An effects-heavy floor tom pounds and reverberates sinisterly sounding like an unholy sub drop as a layer of distortion grows from the aether. Various squalls of feedback and twisted auditory hallucinations wrap their way around the percussion making ‘(vortexwound)’ a fittingly unsettling opening to Weapon (Hidden Deity). This segues into the first track proper, ‘We Don’t Deserve Death’, a creeping, sanguine number that evolves into a Rock paced rager. The instrumentation is crisp and bass heavy, perfect for the Sludge/Doom hybrid Moros are seeking to evoke.
The production of this album is spot on; there’s enough grime to the guitar tone to make it feel authentically played, but cleanliness to the delivery that means the notation isn’t lost in a wall of noise. The percussion is relatively understated on the album, with the fills and flourishes often failing to make their way to the foreground. Tonally the drums have the same rattling charm to them of Bill Ward’s on the early Black Sabbath material, though they are far more cleanly produced than on, say, Paranoid (Vertigo/Warner Bros.).

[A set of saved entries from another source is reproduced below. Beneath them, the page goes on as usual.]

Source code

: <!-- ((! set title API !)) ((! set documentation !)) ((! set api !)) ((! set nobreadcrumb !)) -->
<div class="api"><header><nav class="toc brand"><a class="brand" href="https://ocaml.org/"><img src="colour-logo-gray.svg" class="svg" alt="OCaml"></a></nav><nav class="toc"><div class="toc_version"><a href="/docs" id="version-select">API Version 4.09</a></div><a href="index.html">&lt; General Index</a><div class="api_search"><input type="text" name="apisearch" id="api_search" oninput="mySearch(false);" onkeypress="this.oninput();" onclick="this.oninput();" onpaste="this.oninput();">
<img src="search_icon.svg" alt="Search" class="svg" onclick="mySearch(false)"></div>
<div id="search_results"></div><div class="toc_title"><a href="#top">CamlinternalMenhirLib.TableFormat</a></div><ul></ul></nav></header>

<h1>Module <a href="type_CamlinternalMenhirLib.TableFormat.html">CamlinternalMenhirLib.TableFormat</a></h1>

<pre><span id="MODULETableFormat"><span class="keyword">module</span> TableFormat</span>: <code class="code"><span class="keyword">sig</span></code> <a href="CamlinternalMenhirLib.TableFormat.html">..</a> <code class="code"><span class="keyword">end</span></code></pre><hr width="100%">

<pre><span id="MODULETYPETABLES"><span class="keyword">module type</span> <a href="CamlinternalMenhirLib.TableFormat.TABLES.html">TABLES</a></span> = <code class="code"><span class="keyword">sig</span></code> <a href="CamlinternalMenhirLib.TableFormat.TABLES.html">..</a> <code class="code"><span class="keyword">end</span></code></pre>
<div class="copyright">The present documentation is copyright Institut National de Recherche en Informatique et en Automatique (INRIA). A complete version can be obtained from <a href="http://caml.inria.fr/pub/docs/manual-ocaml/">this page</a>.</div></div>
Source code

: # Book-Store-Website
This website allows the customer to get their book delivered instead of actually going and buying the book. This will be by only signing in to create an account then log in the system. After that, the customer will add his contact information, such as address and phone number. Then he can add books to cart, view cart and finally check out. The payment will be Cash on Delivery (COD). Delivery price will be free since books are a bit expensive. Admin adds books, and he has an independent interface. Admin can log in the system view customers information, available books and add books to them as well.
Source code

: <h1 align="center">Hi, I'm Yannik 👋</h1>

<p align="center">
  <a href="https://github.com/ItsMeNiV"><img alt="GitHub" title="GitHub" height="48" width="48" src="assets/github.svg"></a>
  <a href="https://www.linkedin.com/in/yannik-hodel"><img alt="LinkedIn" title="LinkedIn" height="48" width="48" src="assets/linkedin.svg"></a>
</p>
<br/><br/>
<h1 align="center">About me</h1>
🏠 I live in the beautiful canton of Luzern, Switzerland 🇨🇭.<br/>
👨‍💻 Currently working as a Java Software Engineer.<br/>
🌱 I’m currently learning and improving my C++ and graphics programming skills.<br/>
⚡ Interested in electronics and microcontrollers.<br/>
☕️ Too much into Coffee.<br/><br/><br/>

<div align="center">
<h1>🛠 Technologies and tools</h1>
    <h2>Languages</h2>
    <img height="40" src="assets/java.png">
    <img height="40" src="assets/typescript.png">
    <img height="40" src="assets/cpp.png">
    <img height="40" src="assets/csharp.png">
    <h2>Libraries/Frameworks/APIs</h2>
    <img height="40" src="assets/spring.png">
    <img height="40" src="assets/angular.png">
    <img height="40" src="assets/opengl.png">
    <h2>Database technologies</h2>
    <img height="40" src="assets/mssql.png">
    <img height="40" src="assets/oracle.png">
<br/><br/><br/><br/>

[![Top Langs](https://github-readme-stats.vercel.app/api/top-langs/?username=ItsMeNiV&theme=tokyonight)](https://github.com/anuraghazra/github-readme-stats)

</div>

The album is conceived through a Death Metal lens, bringing an edge to the sludgy, doom-laden textures of musicality. ‘Devil Worshipper’ is complete with blast beats and high velocity playing that would more than satisfy any Death Metal fan, while the imposing grind of ‘Death Nebula’ will scratch the same itch. The separation from Death Metal comes through the vocal performance which strays far closer to Black Metal. There’s a reminiscence of Ghost Bath in the harrowing, seemingly pitchless shrieking Jason Dost and John Hauser utilise, and it does make the record that little but more unsettling.
Unfortunately, the record only remains a little unsettling. This is perhaps problematic as, given the blend of genres used for this ambitious material, there should be a sense of terror to the music. There’s no feeling of violence to the Death Metal, the blackened portions don’t feel icy or infernal, and the Doom doesn’t quite reach the depressing depths that it should. The band does however excel in their Sludge mastery, making their sound feel filthy despite a crystalline production job.
Weapon is far from perfect. It is an album that overreaches in its attempts to fuse together various Metal subgenres, but falls admirably. There is a great deal of potential on display and more attention afforded to song-craft would be a great boon to the trio. They have an almighty sound, wonderful production and they can slay Sludge, so there’s a lot going for them.